Search the records for "mesh" and copy each line that holds it.

┏━━

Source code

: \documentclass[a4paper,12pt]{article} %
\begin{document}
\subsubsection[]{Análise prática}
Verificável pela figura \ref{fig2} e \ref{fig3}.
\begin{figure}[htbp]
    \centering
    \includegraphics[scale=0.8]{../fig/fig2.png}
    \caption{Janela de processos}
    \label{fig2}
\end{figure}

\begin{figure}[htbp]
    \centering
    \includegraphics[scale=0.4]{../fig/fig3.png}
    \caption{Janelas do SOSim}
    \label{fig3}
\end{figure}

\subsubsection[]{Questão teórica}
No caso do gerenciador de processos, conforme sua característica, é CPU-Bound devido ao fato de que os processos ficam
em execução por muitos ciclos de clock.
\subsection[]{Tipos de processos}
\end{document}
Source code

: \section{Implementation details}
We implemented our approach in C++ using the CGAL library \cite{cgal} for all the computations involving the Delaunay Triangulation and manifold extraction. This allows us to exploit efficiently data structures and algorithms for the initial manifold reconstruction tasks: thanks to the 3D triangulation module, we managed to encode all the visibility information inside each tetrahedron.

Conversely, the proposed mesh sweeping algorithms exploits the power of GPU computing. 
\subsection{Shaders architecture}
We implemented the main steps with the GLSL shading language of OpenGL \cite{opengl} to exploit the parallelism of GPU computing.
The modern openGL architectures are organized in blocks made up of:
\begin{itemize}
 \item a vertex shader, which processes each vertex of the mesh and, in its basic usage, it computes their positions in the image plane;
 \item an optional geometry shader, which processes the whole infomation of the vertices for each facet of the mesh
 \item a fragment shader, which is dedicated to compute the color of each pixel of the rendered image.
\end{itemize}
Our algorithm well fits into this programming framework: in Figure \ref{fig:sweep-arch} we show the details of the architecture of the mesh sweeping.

┗━━

§ Completed task
Conversely, the proposed mesh sweeping algorithms exploits the power of GPU computing. 
 \item a vertex shader, which processes each vertex of the mesh and, in its basic usage, it computes their positions in the image plane;
 \item an optional geometry shader, which processes the whole infomation of the vertices for each facet of the mesh
Our algorithm well fits into this programming framework: in Figure \ref{fig:sweep-arch} we show the details of the architecture of the mesh sweeping.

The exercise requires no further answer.